### [Assignment]
If a line below contains the string "write", copy it out.

### [Data records]

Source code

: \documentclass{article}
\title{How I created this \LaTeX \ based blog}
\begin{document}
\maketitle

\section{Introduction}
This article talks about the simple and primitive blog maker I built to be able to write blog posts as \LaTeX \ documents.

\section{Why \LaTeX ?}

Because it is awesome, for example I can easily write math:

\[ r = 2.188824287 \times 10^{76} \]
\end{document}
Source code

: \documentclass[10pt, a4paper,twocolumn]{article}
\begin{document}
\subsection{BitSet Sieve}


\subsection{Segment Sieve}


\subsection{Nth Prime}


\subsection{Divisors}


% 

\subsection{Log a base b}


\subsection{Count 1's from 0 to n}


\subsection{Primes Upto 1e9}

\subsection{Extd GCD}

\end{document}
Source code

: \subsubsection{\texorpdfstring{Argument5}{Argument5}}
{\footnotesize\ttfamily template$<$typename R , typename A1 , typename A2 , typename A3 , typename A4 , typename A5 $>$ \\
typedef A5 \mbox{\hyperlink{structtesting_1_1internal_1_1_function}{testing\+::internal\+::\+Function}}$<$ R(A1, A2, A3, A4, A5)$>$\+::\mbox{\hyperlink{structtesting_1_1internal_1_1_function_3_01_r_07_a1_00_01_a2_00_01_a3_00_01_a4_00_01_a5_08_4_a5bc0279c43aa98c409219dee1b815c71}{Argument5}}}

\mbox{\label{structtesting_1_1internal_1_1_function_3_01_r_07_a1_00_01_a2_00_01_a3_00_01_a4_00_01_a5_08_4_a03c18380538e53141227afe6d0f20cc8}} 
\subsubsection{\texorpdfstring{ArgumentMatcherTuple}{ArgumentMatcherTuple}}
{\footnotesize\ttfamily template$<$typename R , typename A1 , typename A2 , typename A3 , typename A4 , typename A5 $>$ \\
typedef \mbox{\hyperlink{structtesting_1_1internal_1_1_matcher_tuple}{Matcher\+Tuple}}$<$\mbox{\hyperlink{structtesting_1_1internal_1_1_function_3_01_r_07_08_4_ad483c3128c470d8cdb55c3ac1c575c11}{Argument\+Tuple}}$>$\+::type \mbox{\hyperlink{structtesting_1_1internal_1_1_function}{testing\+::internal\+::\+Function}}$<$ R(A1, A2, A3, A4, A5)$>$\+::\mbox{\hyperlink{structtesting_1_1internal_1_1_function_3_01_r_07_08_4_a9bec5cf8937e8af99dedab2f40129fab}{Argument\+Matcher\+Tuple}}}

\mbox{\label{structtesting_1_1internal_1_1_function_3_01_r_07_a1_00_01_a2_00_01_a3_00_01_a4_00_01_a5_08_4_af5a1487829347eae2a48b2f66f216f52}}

### [Solution]
This article talks about the simple and primitive blog maker I built to be able to write blog posts as \LaTeX \ documents.
Because it is awesome, for example I can easily write math:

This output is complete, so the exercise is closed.